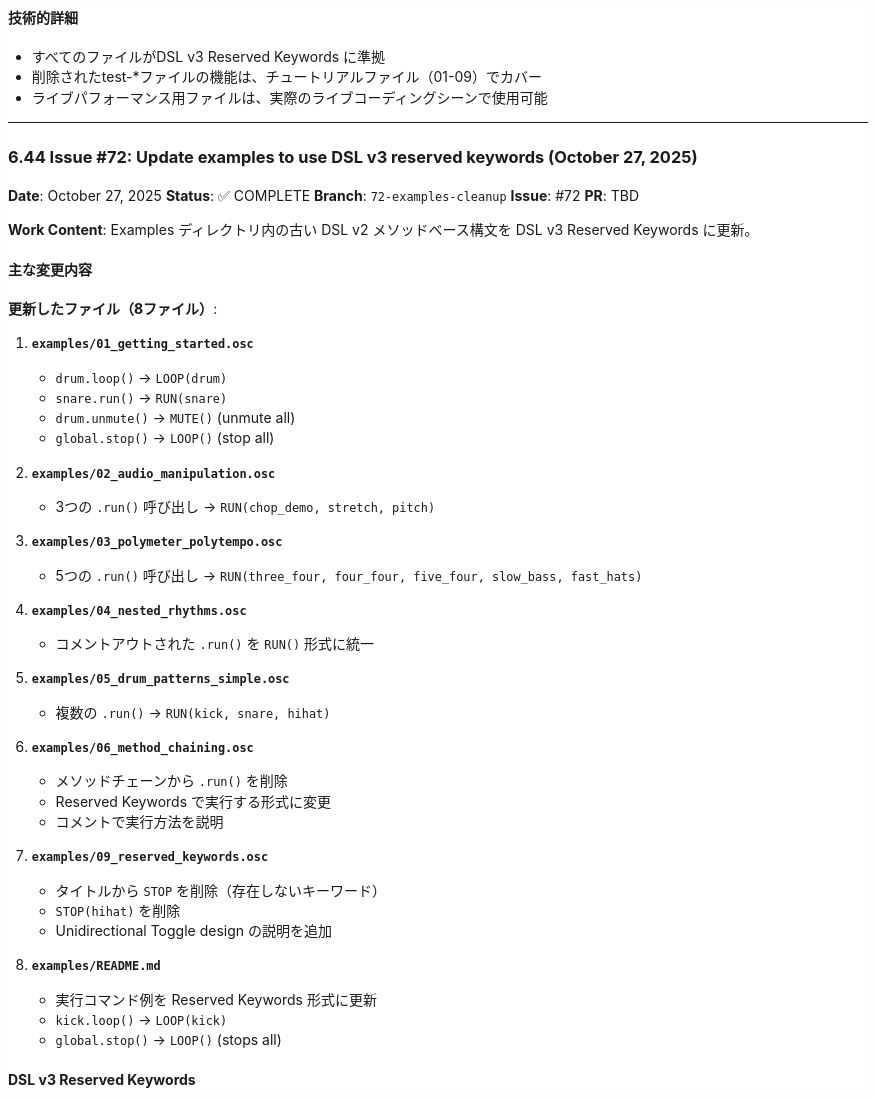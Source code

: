 #### 技術的詳細

- すべてのファイルがDSL v3 Reserved Keywords に準拠
- 削除されたtest-*ファイルの機能は、チュートリアルファイル（01-09）でカバー
- ライブパフォーマンス用ファイルは、実際のライブコーディングシーンで使用可能

---

### 6.44 Issue #72: Update examples to use DSL v3 reserved keywords (October 27, 2025)

**Date**: October 27, 2025
**Status**: ✅ COMPLETE
**Branch**: `72-examples-cleanup`
**Issue**: #72
**PR**: TBD

**Work Content**: Examples ディレクトリ内の古い DSL v2 メソッドベース構文を DSL v3 Reserved Keywords に更新。

#### 主な変更内容

**更新したファイル（8ファイル）**:

1. **`examples/01_getting_started.osc`**
   - `drum.loop()` → `LOOP(drum)`
   - `snare.run()` → `RUN(snare)`
   - `drum.unmute()` → `MUTE()` (unmute all)
   - `global.stop()` → `LOOP()` (stop all)

2. **`examples/02_audio_manipulation.osc`**
   - 3つの `.run()` 呼び出し → `RUN(chop_demo, stretch, pitch)`

3. **`examples/03_polymeter_polytempo.osc`**
   - 5つの `.run()` 呼び出し → `RUN(three_four, four_four, five_four, slow_bass, fast_hats)`

4. **`examples/04_nested_rhythms.osc`**
   - コメントアウトされた `.run()` を `RUN()` 形式に統一

5. **`examples/05_drum_patterns_simple.osc`**
   - 複数の `.run()` → `RUN(kick, snare, hihat)`

6. **`examples/06_method_chaining.osc`**
   - メソッドチェーンから `.run()` を削除
   - Reserved Keywords で実行する形式に変更
   - コメントで実行方法を説明

7. **`examples/09_reserved_keywords.osc`**
   - タイトルから `STOP` を削除（存在しないキーワード）
   - `STOP(hihat)` を削除
   - Unidirectional Toggle design の説明を追加

8. **`examples/README.md`**
   - 実行コマンド例を Reserved Keywords 形式に更新
   - `kick.loop()` → `LOOP(kick)`
   - `global.stop()` → `LOOP()` (stops all)

#### DSL v3 Reserved Keywords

========

PROBLEM DESCRIPTION
Nothing but the lines from the one holding "- 実行コマンド例を Reserved Keywords 形式に更新" to the end of the entries should be output, each exactly as it appears.

ANSWER SECTION
   - 実行コマンド例を Reserved Keywords 形式に更新
   - `kick.loop()` → `LOOP(kick)`
   - `global.stop()` → `LOOP()` (stops all)

#### DSL v3 Reserved Keywords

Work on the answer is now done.